The one place where there really was danger from tight corsets was in the development of babies. Many women wore corsets perilously deep into pregnancy, even pulling them tighter to hide for as long as possible the indelicate evidence that they had been party to an unseemly burst of voluptuous spasms.
Victorian rigidities were such that ladies were not even allowed to blow out candles in mixed company, as that required them to pucker their lips suggestively. They could not say that they were going “to bed”—that planted too stimulating an image—but merely that they were “retiring.” It became effectively impossible to discuss clothing in even a clinical sense without resort to euphemisms. Trousers became “nether integuments” or simply “inexpressibles” and underwear was “linen.” Women could refer among themselves to petticoats or, in hushed tones, stockings, but could mention almost nothing else that brushed bare flesh.
Behind the scenes, however, things were a little spicier than we are sometimes led to suppose. Chemical dyes—some of them quite rich and colorful—became available in midcentury and one of the first places they appeared was on underclothes, a matter that scandalized many since it raised the obvious question of for whose delight all that color was intended.
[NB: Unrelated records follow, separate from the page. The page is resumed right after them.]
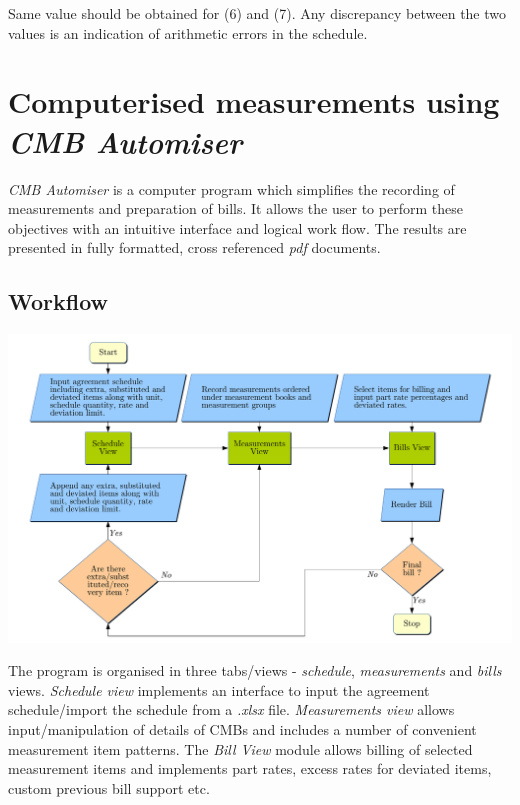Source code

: \documentclass[twoside,a4paper]{refart}
\newenvironment{noteblock}[1]%
{\begin{mdframed}[topline=false,bottomline=false, rightline=false,
		linewidth=2pt, frametitle={#1}]}%
		{\end{mdframed}}
\begin{document}
	 \begin{noteblock}{Note:}
	 	Same value should be obtained for (6) and (7). Any discrepancy between the two values is an indication of arithmetic errors in the schedule.
	 \end{noteblock}
	 
	 \section{Computerised measurements using \emph{CMB Automiser}}
	 \emph{CMB Automiser} is a computer program which simplifies the recording of measurements and preparation of bills. It allows the user to perform these objectives with an intuitive interface and logical work flow. The results are presented in fully formatted, cross referenced \emph{pdf} documents.
	 
	 \subsection{Workflow}
	 
	 \begin{maxipage}
	 	\begin{center}
	 		\includegraphics[width=1\linewidth]{figures/workflow.pdf}
	 	\end{center}
	 \end{maxipage}
	 
	 The program is organised in three tabs/views - \emph{schedule}, \emph{measurements} and \emph{bills} views. \emph{Schedule view} implements an interface to input the agreement schedule/import the schedule from a \emph{.xlsx} file. \emph{Measurements view} allows input/manipulation of details of CMBs and includes a number of convenient measurement item patterns. The \emph{Bill View} module allows billing of selected measurement items and implements part rates, excess rates for deviated items, custom previous bill support etc.
	 
\end{document}
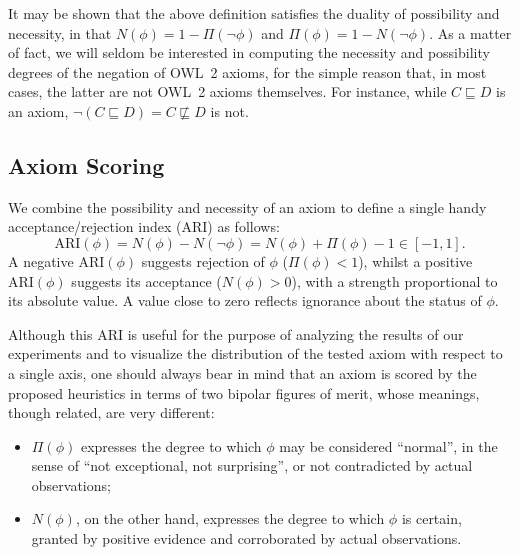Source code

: \documentclass{llncs}
\begin{document}
It may be shown that the above definition satisfies the duality of
possibility and necessity, in that $N(\phi) = 1 - \Pi(\neg\phi)$ and
$\Pi(\phi) = 1 - N(\neg\phi)$.
As a matter of fact, we will seldom be interested in computing the necessity and
possibility degrees of the negation of OWL~2 axioms, for the simple reason that, in most cases,
the latter are not OWL~2 axioms themselves. For instance, while $C \sqsubseteq D$
is an axiom, $\neg(C \sqsubseteq D) = C \not\sqsubseteq D$ is not.



\subsection{Axiom Scoring}
We combine the possibility and necessity of an axiom to define
a single handy acceptance/rejection index (ARI) as follows:
\begin{equation}\label{eq:ARI}
  \mathrm{ARI}(\phi) = N(\phi) - N(\neg\phi) = N(\phi) + \Pi(\phi) - 1 \in [-1, 1].
\end{equation}
A negative $\mathrm{ARI}(\phi)$ suggests rejection of $\phi$ ($\Pi(\phi)<1$),
whilst a positive $\mathrm{ARI}(\phi)$ suggests its acceptance ($N(\phi)>0$),
with a strength proportional to its absolute value. A value close to zero
reflects ignorance about the status of $\phi$.

Although this ARI is useful for the purpose of analyzing the results of our
experiments and to visualize the distribution of the tested axiom with respect
to a single axis, one should always bear in mind that an axiom is scored by
the proposed heuristics in terms of two bipolar figures of merit,
whose meanings, though related, are very different:
\begin{itemize}
\item $\Pi(\phi)$ expresses the degree to which $\phi$ may be considered ``normal'',
  in the sense of ``not exceptional, not surprising'', or not contradicted by
  actual observations;
\item $N(\phi)$, on the other hand, expresses the degree to which $\phi$ is
  certain, granted by positive evidence and corroborated by actual observations.
\end{itemize}
\end{document}
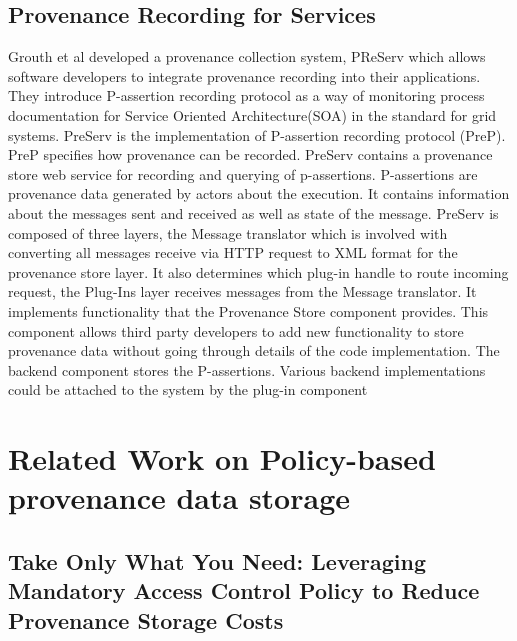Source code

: \subsection{Provenance Recording for Services}
Grouth et al \cite{groth} developed a provenance collection system, PReServ which allows software developers to integrate provenance recording into their applications. They introduce P-assertion recording protocol as a way of monitoring process  documentation for Service Oriented Architecture(SOA) in the standard for grid systems. PreServ is the implementation of P-assertion recording protocol (PreP). PreP specifies how provenance can be recorded. PreServ contains a provenance store web service for recording and querying of p-assertions. P-assertions are provenance data generated by actors about the execution. It contains information about the messages sent and received as well as state of the message. PreServ is composed of three layers, the Message translator which is involved with converting all messages receive via HTTP request to XML format for the provenance store layer. It also determines which plug-in handle to route incoming request, the  Plug-Ins layer receives messages from the Message translator. It implements functionality that the Provenance Store component provides. This component allows third party developers to add new functionality to store provenance data without going through details of the code implementation. The backend component stores the P-assertions. Various backend implementations could be attached to the system by the plug-in component


\section{Related Work on Policy-based provenance data storage}

\subsection{Take Only What You Need: Leveraging Mandatory Access Control Policy to Reduce Provenance Storage Costs}

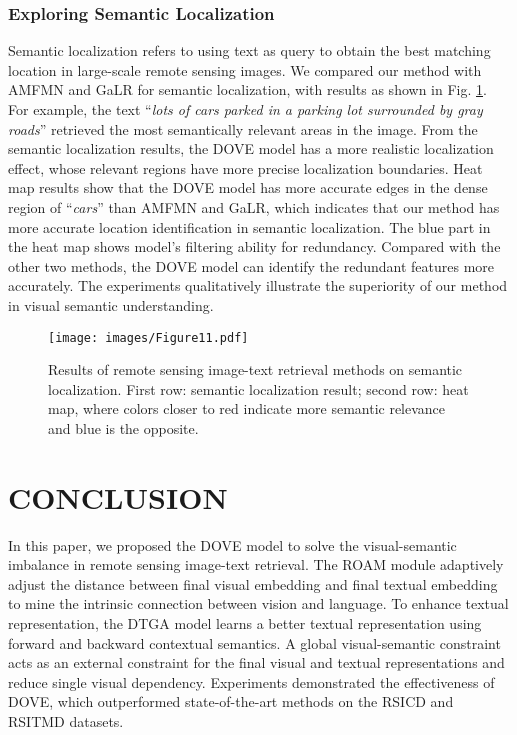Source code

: \documentclass[journal]{IEEEtran}
\begin{document}
{\subsubsection{Exploring Semantic Localization}
Semantic localization \cite{yuan2022learning} refers to using text as query to obtain the best matching location in large-scale remote sensing images. We compared our method with AMFMN \cite{yuan2022exploring} and GaLR \cite{yuan2022remote} for semantic localization, with results as shown in Fig. \ref{fig:fig8}. For example, the text ``\emph{lots of cars parked in a parking lot surrounded by gray roads}'' retrieved the most semantically relevant areas in the image. From the semantic localization results, the DOVE model has a more realistic localization effect, whose relevant regions have more precise localization boundaries. Heat map results show that the DOVE model has more accurate edges in the dense region of ``\emph{cars}'' than AMFMN and GaLR, which indicates that our method has more accurate location identification in semantic localization. The blue part in the heat map shows model's filtering ability for redundancy. Compared with the other two methods, the DOVE model can identify the redundant features more accurately. The experiments qualitatively illustrate the superiority of our method in visual semantic understanding.
\begin{figure}[t]
  \centering
  \texttt{[image: images/Figure11.pdf]}
  \caption{Results of remote sensing image-text retrieval methods on semantic localization. First row: semantic localization result; second row: heat map, where colors closer to red indicate more semantic relevance and blue is the opposite.}
  \label{fig:fig8}
\end{figure}

\section{CONCLUSION}
In this paper, we proposed the DOVE model to solve the visual-semantic imbalance in remote sensing image-text retrieval. The ROAM module adaptively adjust the distance between final visual embedding and final textual embedding to mine the intrinsic connection between vision and language. To enhance textual representation, the DTGA model learns a better textual representation using forward and backward contextual semantics. A global visual-semantic constraint acts as an external constraint for the final visual and textual representations and reduce single visual dependency. Experiments demonstrated the effectiveness of DOVE, which outperformed state-of-the-art methods on the RSICD and RSITMD datasets.

}
\end{document}
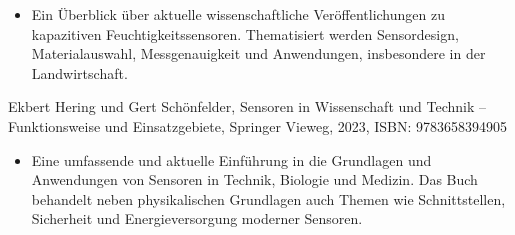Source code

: 		\begin{itemize}
			\item Ein Überblick über aktuelle wissenschaftliche Veröffentlichungen zu kapazitiven Feuchtigkeitssensoren. Thematisiert werden Sensordesign, Materialauswahl, Messgenauigkeit und Anwendungen, insbesondere in der Landwirtschaft.
		\end{itemize}
		
		\vspace{1\baselineskip}
		
		Ekbert Hering und Gert Schönfelder, Sensoren in Wissenschaft und Technik – Funktionsweise und Einsatzgebiete, Springer Vieweg, 2023, ISBN: 9783658394905 \cite{Ekbert:2023} 
		\begin{itemize}
			\item 	Eine umfassende und aktuelle Einführung in die Grundlagen und Anwendungen von Sensoren in Technik, Biologie und Medizin. Das Buch behandelt neben physikalischen Grundlagen auch Themen wie Schnittstellen, Sicherheit und Energieversorgung moderner Sensoren.
		\end{itemize}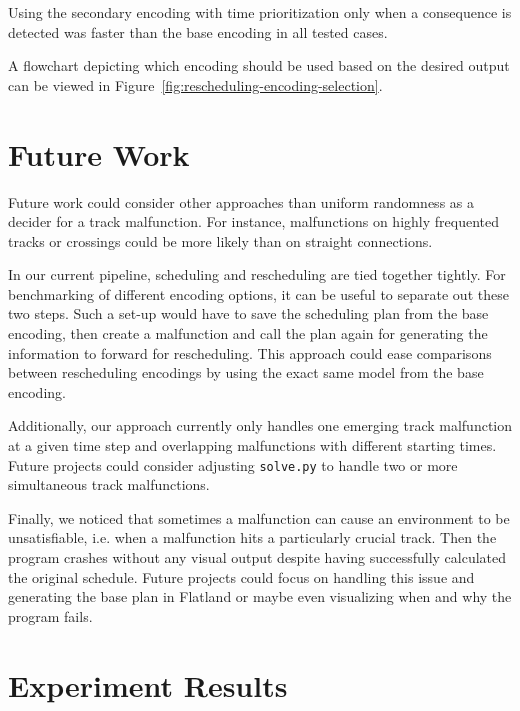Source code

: \documentclass[runningheads]{llncs}
\begin{document}
Using the secondary encoding with time prioritization only when a consequence
is detected was faster than the base encoding in all tested cases.

A flowchart depicting which encoding should be used based on the desired output can be viewed in Figure~\ref{fig:rescheduling-encoding-selection}.

\section{Future Work}\label{future-work}
Future work could consider other approaches than uniform randomness as a decider for a track malfunction. For instance, malfunctions on highly frequented tracks or crossings could be more likely than on straight connections. 

In our current pipeline, scheduling and rescheduling are tied together tightly. For benchmarking of different encoding options, it can be useful to separate out these two steps. Such a set-up would have to save the scheduling plan from the base encoding, then create a malfunction and call the plan again for generating the information to forward for rescheduling. This approach could ease comparisons between rescheduling encodings by using the exact same model from the base encoding.

Additionally, our approach currently only handles one emerging track malfunction at a given time step and overlapping malfunctions with different starting times. Future projects could consider adjusting \verb|solve.py| to handle two or more simultaneous track malfunctions.

Finally, we noticed that sometimes a malfunction can cause an environment to be unsatisfiable, i.e. when a malfunction hits a particularly crucial track. Then the program crashes without any visual output despite having successfully calculated the original schedule. Future projects could focus on handling this issue and generating the base plan in Flatland or maybe even visualizing when and why the program fails.






\appendix
\section{Experiment Results}
\label{sec:appendix}

\setlength{\LTleft}{0pt}
\setlength{\LTright}{0pt}
\setlength{\tabcolsep}{4pt}
\end{document}
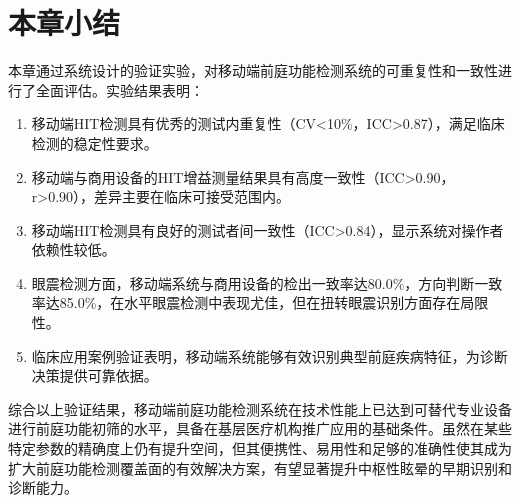 \section{本章小结}

本章通过系统设计的验证实验，对移动端前庭功能检测系统的可重复性和一致性进行了全面评估。实验结果表明：

\begin{enumerate}
  \item 移动端HIT检测具有优秀的测试内重复性（CV<10\%，ICC>0.87），满足临床检测的稳定性要求。

  \item 移动端与商用设备的HIT增益测量结果具有高度一致性（ICC>0.90，r>0.90），差异主要在临床可接受范围内。

  \item 移动端HIT检测具有良好的测试者间一致性（ICC>0.84），显示系统对操作者依赖性较低。

  \item 眼震检测方面，移动端系统与商用设备的检出一致率达80.0\%，方向判断一致率达85.0\%，在水平眼震检测中表现尤佳，但在扭转眼震识别方面存在局限性。

  \item 临床应用案例验证表明，移动端系统能够有效识别典型前庭疾病特征，为诊断决策提供可靠依据。
\end{enumerate}

综合以上验证结果，移动端前庭功能检测系统在技术性能上已达到可替代专业设备进行前庭功能初筛的水平，具备在基层医疗机构推广应用的基础条件。虽然在某些特定参数的精确度上仍有提升空间，但其便携性、易用性和足够的准确性使其成为扩大前庭功能检测覆盖面的有效解决方案，有望显著提升中枢性眩晕的早期识别和诊断能力。
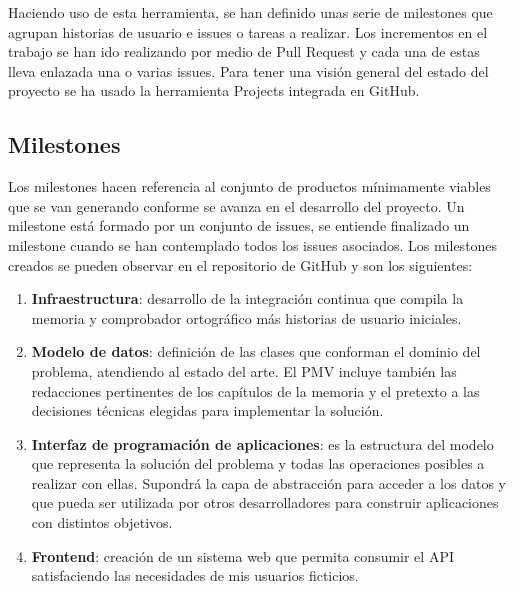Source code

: Haciendo uso de esta herramienta, se han definido unas serie de milestones que agrupan
historias de usuario e issues o tareas a realizar. Los incrementos en el trabajo se han
ido realizando por medio de Pull Request y cada una de estas lleva enlazada una o varias
issues. Para tener una visión general del estado del proyecto se ha usado la herramienta
Projects integrada en GitHub.

\subsection{Milestones}
Los milestones hacen referencia al conjunto de productos mínimamente viables que se van
generando conforme se avanza en el desarrollo del proyecto. Un milestone está formado por
un conjunto de issues, se entiende finalizado un milestone cuando se han contemplado todos
los issues asociados. Los milestones creados se pueden observar en el repositorio de
GitHub y son los siguientes:
\begin{enumerate}
    \item \textbf{Infraestructura}: desarrollo de la integración continua que compila la
    memoria y comprobador ortográfico más historias de usuario iniciales.
    \item \textbf{Modelo de datos}: definición de las clases que conforman el dominio del
    problema, atendiendo al estado del arte. El PMV incluye también las redacciones
    pertinentes de los capítulos de la memoria y el pretexto a las decisiones técnicas
    elegidas para implementar la solución.
    \item \textbf{Interfaz de programación de aplicaciones}: es la estructura del modelo
    que representa la solución del problema y todas las operaciones posibles a realizar
    con ellas. Supondrá la capa de abstracción para acceder a los datos y que pueda ser
    utilizada por otros desarrolladores para construir aplicaciones con distintos
    objetivos.
    \item \textbf{Frontend}: creación de un sistema web que permita consumir el API
    satisfaciendo las necesidades de mis usuarios ficticios.
\end{enumerate}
The embroidery of underwear became similarly popular and identically scandalous. In the very year that it was praising an English girls’ school for keeping the young ladies murderously strapped into corsets for a week at a time, The Englishwoman’s Domestic Magazine was also railing that “the amount of embroidery put upon underclothing nowadays is sinful; a young lady spent a month in hemstitching and embroidering a garment which it was scarcely possible that any other human being, except her laundress, would ever see.”
One thing Victorian women didn’t have were brassieres. Corsets pushed up from below, which held breasts in place, but for true comfort (I am told) breasts are better held up by slings. The first person to see this was a lingerie manufacturer named Luman Chapman, of Camden, New Jersey, who secured a patent in 1863 for “breast puffs”—a kind of early halter top. Between 1863 and 1969, exactly 1,230 patents on bras were taken out in the United States. The word brassière, from a French word meaning “upper arm,” was first used in 1904 by the Charles R. DeBevoise Company.
One small but tenacious myth may be demolished here. It has been sometimes written that the bra was the invention of one Otto Titzling. In fact, if such a person ever existed, he played no part in the invention of foundation garments. And on that slightly disappointing note, we may move on to the nursery.
* Overcome with grief, her husband buried her with a sheaf of poems that he had failed to copy; seven years later he thought better of the gesture, had the grave dug up, and retrieved the poems, which were published the following year.